Please return the lines below verbatim, beginning at the one that has "<th><b>Task</b></th>" and stopping after the one that has "</table></details>", and add no other lines.

(Saved entries)
BEGIN
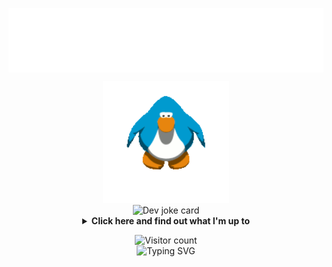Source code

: <img src="images/impepebigotes-cropped.svg" align="center"
/>
<div align=center>
<img src="images/penguin.gif" width=40% alt="Penguin from the game 'Club Penguin' hittin some moves"/>
</div>
<div align="center">
<img alt="Dev joke card" src="https://readme-jokes.vercel.app/api?hideBorder&textColor=%23ff0000&bgColor=%2300ff00&qColor=%23ff0000&aColor=%230000ff"/>
</div>
<details><summary align="center">
<b>Click here and find out what I'm up to</b>

</summary>

# My current TODO list

<table align="center">
  <tr>
    <th><b>Progress</b></th>
    <th><b>Task</b></th>
    <th><b>Repo</b></th>
  </tr>
<!---
✔️ Done
📝 In progress
❌ Not started
--->
  <tr>
    <td align="center">✔️</td>
    <td>Open readme improvement PR</td>
    <td><a href="https://github.com/ABSphreak/readme-jokes">/readme-jokes</a></td>
  </tr>
  <tr>
    <td align="center">📝</td>
    <td>Improve this README</td>
    <td><a href="https://github.com/PepeBigotes/PepeBigotes">/PepeBigotes</a></td>
  </tr>
  <tr>
    <td align="center">📝</td>
    <td>Maybe make this table update itself with some API</td>
    <td><a href="https://github.com/PepeBigotes/PepeBigotes">/PepeBigotes</a></td>
  </tr>
  <tr>
    <td align="center">❌</td>
    <td>Update Readme, delete scripts</td>
    <td><a href="https://github.com/PepeBigotes/improvedduckduino">/improvedduckduino</a></td>
  </tr>
</table></details>
<p></p>
<div align="center">
<img alt="Visitor count" src="https://profile-counter.glitch.me/PepeBigotes/count.svg"/>
</div>
<div align="center">
<img src="https://readme-typing-svg.demolab.com?font=Comic+Neue&duration=3500&pause=2500&color=00FF00&center=true&vCenter=true&width=435&lines=Thanks+for+visiting+my+profile!;Consider+checking+my+work+while+you+are+here;Have+a+nice+day!" alt="Typing SVG" />
</div>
END
### Answer section
    <th><b>Task</b></th>
    <th><b>Repo</b></th>
  </tr>
<!---
✔️ Done
📝 In progress
❌ Not started
--->
  <tr>
    <td align="center">✔️</td>
    <td>Open readme improvement PR</td>
    <td><a href="https://github.com/ABSphreak/readme-jokes">/readme-jokes</a></td>
  </tr>
  <tr>
    <td align="center">📝</td>
    <td>Improve this README</td>
    <td><a href="https://github.com/PepeBigotes/PepeBigotes">/PepeBigotes</a></td>
  </tr>
  <tr>
    <td align="center">📝</td>
    <td>Maybe make this table update itself with some API</td>
    <td><a href="https://github.com/PepeBigotes/PepeBigotes">/PepeBigotes</a></td>
  </tr>
  <tr>
    <td align="center">❌</td>
    <td>Update Readme, delete scripts</td>
    <td><a href="https://github.com/PepeBigotes/improvedduckduino">/improvedduckduino</a></td>
  </tr>
</table></details>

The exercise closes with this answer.